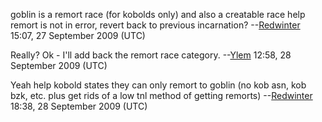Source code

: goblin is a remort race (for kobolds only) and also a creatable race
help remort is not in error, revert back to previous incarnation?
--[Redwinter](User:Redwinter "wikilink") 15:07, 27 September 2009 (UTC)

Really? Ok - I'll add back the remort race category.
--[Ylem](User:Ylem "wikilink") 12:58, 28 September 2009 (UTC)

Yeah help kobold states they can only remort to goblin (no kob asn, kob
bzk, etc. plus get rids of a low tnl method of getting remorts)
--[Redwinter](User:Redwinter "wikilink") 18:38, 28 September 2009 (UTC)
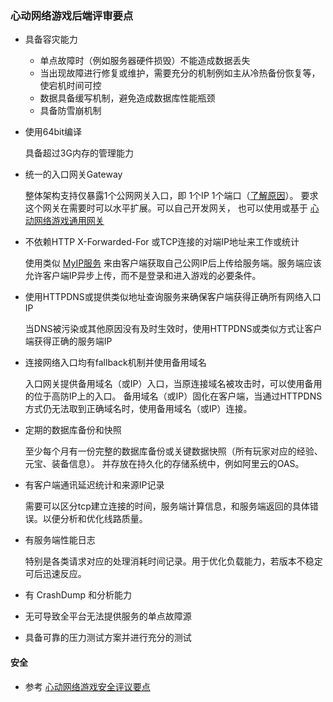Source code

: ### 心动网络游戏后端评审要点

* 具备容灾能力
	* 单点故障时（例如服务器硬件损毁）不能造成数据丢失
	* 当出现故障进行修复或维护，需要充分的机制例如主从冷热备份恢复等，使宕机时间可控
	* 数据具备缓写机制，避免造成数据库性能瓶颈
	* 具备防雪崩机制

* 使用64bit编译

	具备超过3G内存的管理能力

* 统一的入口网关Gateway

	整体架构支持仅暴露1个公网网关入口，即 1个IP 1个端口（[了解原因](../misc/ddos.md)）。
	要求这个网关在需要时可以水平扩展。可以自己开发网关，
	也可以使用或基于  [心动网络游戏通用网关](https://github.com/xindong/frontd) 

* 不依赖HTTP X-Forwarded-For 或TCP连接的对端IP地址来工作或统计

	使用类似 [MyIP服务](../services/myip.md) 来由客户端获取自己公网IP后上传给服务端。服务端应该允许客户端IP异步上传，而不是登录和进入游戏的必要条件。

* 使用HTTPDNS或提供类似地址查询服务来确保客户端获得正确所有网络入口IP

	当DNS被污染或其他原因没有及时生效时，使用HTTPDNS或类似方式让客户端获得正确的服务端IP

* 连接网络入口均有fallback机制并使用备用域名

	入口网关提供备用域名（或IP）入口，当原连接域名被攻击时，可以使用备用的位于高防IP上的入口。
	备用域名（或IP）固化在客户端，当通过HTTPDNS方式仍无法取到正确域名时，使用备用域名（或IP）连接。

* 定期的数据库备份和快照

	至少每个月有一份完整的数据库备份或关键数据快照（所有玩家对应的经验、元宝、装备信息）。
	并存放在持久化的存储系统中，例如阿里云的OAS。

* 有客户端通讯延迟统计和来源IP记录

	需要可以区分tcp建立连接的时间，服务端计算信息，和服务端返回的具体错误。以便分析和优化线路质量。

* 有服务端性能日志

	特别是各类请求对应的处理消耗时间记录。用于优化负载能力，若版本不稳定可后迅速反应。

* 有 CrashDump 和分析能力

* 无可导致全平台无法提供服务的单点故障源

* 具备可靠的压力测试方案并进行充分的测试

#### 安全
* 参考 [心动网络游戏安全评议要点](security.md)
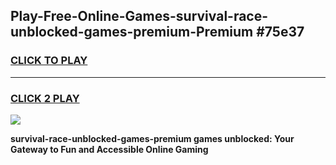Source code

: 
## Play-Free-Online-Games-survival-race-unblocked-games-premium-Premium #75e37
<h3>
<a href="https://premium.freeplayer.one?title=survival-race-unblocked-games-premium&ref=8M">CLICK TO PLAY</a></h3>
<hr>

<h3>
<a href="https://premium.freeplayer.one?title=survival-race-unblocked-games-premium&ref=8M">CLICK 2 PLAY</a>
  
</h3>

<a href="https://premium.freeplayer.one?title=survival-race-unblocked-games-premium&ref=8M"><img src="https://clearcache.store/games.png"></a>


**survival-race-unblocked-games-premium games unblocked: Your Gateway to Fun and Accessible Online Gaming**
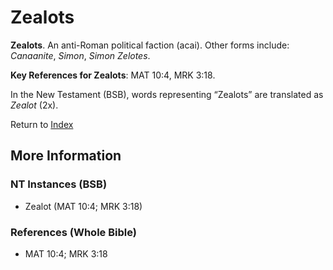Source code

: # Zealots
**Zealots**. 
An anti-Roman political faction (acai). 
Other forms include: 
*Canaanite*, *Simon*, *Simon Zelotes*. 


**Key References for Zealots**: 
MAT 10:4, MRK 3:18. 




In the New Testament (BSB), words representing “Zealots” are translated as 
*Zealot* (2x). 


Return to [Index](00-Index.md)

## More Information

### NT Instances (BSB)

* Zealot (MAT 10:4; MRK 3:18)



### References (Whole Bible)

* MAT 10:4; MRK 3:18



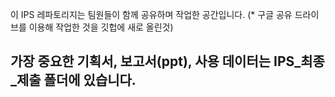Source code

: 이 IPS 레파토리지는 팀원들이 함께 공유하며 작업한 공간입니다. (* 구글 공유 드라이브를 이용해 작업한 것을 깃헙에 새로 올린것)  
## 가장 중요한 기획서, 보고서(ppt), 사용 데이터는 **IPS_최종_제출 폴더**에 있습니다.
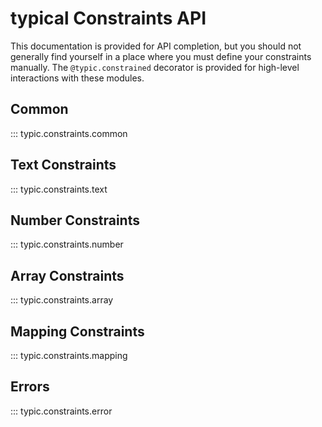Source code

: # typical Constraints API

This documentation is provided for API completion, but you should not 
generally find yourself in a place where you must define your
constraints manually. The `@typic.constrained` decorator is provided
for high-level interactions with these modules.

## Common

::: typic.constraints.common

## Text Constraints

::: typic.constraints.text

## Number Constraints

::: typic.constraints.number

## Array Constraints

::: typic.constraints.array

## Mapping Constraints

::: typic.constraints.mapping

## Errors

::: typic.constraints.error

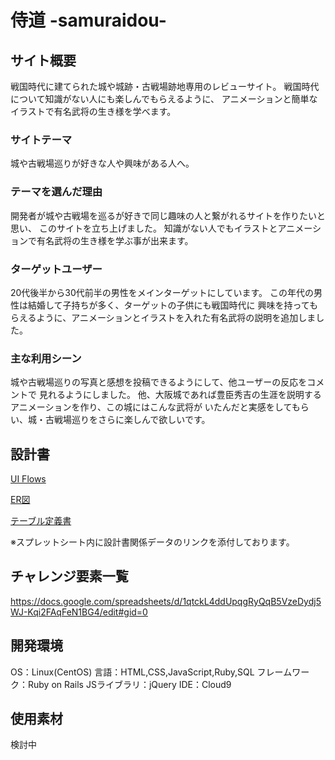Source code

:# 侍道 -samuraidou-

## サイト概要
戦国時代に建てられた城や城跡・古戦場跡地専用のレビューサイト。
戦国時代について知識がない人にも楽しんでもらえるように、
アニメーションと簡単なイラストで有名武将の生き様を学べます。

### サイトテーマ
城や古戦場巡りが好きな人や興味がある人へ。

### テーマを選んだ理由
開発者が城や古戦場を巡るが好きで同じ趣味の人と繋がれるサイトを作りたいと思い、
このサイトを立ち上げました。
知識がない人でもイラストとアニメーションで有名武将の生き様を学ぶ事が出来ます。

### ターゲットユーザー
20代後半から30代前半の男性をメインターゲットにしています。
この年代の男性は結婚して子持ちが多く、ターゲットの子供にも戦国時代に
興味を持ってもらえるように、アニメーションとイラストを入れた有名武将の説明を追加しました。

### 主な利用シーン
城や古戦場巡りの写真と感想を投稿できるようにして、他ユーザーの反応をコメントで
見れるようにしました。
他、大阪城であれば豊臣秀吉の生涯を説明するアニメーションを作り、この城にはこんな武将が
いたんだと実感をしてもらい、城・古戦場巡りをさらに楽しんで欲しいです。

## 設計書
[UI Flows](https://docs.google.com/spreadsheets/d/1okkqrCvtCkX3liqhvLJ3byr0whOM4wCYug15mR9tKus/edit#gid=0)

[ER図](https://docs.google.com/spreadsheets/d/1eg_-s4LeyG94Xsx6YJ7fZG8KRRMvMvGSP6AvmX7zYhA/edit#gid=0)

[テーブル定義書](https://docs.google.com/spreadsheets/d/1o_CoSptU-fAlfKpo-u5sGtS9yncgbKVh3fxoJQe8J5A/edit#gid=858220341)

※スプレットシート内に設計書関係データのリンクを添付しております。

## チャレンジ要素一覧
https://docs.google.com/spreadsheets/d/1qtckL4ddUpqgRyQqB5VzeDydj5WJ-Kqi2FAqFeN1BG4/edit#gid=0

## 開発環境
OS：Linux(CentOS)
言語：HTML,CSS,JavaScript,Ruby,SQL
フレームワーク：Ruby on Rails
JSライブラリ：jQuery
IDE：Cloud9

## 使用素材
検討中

===============

Exercise goal:
The expected answer is a number and nothing else: how many lines above include the word "help".

Solution for this exercise:
2